A Prospective, Non-Randomized, Multi-Center Observational Study to Establish a Physical Baseline Profile for Individual Study Subjects Using Various Modalities and Identify Deviations Via Longitudinal Monitoring That May Develop Over Time
Overview
- Phase
- Not Applicable
- Intervention
- Not specified
- Conditions
- Aging
- Sponsor
- Puer Research, LLC
- Enrollment
- 10000
- Locations
- 1
- Primary Endpoint
- Biomarkers that exhibit significant change
- Status
- Enrolling By Invitation
- Last Updated
- last year
Overview
Brief Summary
This is a minimal risk, prospective, non-randomized, multi-center population based observational study to establish a physical baseline profile for individual study subjects using various modalities (blood draws, non-invasive imaging, stool samples, saliva samples) and identify deviations through longitudinal monitoring that may develop over time and may be relevant to human health and healthy longevity.
Detailed Description
The two key elements of the PUER Research protocol include (1) molecular and laboratory profiling and (2) non-invasive imaging and wearables/ "quantified self" measurements. All elements are optional. Molecular assessments will be conducted using peripheral blood samples, and potentially urine, stool or saliva samples. Non-invasive imaging assessment will consist of magnetic resonance imaging (MRI) and computerized tomography (CT) scans, ultrasound, and x-ray. All imaging modalities are optional.

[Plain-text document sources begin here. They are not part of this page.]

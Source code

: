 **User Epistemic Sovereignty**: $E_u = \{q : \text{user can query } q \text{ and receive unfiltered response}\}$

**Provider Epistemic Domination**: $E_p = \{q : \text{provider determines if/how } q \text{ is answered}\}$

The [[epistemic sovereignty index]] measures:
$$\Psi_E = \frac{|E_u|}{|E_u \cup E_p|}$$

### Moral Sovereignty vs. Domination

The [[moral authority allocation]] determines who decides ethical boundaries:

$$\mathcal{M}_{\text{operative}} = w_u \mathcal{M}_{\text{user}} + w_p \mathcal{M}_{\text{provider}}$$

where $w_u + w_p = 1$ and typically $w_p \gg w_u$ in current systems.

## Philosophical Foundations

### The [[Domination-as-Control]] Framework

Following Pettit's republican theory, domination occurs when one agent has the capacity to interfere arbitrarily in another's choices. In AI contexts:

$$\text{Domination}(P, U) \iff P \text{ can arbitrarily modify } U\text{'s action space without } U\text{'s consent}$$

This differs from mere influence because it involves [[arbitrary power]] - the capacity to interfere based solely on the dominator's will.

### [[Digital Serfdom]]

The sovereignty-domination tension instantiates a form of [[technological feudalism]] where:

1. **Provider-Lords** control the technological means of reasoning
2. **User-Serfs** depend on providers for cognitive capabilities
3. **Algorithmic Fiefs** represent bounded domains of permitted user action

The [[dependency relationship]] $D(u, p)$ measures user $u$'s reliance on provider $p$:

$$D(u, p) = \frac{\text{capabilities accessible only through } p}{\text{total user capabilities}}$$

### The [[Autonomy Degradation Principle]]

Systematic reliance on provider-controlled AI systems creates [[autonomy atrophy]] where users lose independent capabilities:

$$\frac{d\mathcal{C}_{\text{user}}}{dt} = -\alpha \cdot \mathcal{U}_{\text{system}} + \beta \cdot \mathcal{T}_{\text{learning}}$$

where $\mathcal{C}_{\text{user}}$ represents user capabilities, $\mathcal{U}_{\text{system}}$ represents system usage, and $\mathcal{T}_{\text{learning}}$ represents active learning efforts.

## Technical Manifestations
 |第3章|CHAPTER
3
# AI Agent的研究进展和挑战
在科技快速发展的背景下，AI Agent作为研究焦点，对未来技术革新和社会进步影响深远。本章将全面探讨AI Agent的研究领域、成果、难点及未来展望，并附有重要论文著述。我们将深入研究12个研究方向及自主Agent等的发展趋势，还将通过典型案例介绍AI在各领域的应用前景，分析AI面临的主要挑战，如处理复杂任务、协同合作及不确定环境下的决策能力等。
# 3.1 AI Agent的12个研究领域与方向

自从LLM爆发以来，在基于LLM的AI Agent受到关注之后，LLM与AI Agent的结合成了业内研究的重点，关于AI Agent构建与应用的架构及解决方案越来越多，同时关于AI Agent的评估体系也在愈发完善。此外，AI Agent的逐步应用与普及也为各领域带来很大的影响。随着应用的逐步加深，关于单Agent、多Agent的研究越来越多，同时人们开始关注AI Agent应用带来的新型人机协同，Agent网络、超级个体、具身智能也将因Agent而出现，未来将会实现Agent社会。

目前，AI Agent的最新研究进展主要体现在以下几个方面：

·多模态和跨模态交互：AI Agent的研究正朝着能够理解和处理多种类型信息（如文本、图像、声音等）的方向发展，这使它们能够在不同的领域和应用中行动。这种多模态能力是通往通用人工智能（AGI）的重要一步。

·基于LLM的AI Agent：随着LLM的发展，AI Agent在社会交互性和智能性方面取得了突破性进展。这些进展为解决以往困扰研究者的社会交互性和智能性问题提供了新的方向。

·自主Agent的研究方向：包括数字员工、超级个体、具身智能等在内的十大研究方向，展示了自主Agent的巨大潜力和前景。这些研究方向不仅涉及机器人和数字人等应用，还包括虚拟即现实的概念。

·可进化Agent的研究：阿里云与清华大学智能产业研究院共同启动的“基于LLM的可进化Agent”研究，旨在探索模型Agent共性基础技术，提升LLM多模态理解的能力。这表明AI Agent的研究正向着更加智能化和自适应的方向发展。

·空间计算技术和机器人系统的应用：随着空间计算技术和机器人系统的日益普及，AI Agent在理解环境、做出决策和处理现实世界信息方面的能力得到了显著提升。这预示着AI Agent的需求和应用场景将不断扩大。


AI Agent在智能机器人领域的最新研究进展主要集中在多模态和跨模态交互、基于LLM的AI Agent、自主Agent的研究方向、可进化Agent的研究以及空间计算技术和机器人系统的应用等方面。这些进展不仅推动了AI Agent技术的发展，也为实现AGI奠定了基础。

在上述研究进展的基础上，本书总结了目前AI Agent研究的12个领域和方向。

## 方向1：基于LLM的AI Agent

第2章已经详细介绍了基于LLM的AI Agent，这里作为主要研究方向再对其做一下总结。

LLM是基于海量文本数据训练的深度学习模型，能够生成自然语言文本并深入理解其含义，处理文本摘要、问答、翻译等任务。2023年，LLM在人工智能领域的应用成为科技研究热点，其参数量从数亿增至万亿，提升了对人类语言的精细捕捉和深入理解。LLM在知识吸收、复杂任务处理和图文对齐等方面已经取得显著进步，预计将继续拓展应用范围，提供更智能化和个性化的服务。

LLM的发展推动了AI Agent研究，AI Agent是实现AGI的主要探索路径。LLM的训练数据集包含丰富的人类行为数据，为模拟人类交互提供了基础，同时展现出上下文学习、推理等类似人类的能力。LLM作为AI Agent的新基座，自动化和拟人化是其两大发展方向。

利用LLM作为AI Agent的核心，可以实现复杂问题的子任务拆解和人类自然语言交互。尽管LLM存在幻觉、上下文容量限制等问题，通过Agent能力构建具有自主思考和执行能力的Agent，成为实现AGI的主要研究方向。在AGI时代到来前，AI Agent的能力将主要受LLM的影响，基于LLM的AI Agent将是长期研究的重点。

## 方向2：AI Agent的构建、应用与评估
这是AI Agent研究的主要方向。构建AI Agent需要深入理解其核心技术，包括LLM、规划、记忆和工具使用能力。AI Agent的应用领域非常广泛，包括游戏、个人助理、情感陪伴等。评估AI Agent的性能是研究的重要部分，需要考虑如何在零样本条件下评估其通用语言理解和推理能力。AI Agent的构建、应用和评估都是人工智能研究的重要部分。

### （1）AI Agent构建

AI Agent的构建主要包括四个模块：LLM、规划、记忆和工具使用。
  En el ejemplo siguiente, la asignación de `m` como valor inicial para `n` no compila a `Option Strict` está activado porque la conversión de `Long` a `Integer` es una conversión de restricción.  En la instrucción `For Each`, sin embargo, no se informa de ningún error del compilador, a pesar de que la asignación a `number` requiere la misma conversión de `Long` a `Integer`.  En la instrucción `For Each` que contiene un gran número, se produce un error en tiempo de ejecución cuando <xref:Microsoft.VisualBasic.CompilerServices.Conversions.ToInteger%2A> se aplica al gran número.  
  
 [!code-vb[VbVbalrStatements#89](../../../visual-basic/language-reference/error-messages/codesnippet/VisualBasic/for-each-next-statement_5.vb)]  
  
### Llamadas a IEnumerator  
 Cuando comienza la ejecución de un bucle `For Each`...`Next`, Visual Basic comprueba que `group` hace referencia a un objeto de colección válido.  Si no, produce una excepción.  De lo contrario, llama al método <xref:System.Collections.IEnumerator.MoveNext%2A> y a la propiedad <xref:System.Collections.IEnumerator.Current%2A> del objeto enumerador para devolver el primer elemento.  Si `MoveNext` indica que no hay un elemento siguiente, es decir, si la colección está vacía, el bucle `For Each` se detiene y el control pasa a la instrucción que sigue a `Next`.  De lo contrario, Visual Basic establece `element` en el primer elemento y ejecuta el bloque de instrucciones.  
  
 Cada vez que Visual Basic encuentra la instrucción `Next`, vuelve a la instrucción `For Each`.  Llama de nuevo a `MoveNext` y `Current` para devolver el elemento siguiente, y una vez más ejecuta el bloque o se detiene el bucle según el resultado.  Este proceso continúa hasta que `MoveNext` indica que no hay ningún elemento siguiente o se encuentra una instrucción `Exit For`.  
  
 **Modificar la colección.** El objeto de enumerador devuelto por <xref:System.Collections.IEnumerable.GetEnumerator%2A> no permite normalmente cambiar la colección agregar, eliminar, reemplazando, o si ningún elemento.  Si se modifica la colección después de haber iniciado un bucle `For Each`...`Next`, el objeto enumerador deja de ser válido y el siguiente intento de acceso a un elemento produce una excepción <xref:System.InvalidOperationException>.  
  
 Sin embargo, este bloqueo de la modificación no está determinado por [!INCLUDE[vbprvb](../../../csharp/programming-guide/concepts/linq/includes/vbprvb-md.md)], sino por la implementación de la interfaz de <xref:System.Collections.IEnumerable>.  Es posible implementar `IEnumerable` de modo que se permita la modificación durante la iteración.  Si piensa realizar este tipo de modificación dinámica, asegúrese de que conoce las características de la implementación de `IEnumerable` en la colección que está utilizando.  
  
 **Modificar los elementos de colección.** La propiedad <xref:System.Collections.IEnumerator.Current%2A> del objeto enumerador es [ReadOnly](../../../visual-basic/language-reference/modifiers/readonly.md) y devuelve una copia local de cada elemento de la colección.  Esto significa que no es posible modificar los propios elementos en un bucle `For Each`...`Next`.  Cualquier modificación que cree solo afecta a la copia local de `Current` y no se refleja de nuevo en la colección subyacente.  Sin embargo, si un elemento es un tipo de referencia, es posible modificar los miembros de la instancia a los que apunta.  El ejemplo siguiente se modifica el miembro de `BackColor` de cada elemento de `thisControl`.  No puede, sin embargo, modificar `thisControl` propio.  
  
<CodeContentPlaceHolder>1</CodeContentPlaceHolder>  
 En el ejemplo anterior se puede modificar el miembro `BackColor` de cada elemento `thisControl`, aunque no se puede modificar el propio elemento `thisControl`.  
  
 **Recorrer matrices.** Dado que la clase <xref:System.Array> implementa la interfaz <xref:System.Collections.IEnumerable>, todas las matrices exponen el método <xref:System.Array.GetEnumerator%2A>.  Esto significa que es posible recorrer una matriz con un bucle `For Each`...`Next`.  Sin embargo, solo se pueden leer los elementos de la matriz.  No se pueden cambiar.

Other functional assessments, including respiratory, cardiac and other functions, as well as self-quantifiable assessments via wearables, may also be conducted and are optional. The study will result in longitudinal data collection to inform if any modalities employed here can inform of baseline deviations for individuals. Researchers at study sites will not be blinded to the data being collected during this study.
Investigators
Eligibility Criteria
Inclusion Criteria
- •Male or non-pregnant female; age 18 to 90
- •Absence or presence of any medical history or any signs or symptoms of any disease
- •Women of childbearing potential (WOCBP) must have a negative urine pregnancy test (UPT) at all visits
Exclusion Criteria
- •Unwillingness or inability to participate in the study
- •Unwillingness or inability to provide written Informed Consent Form
- •WOCBP with positive pregnancy test at enrollment or at any visit
Outcomes
Primary Outcomes
Biomarkers that exhibit significant change
Time Frame: 12 Months
The number of biomarkers that exhibit significant change from baseline to any follow-up timepoint, if obtained.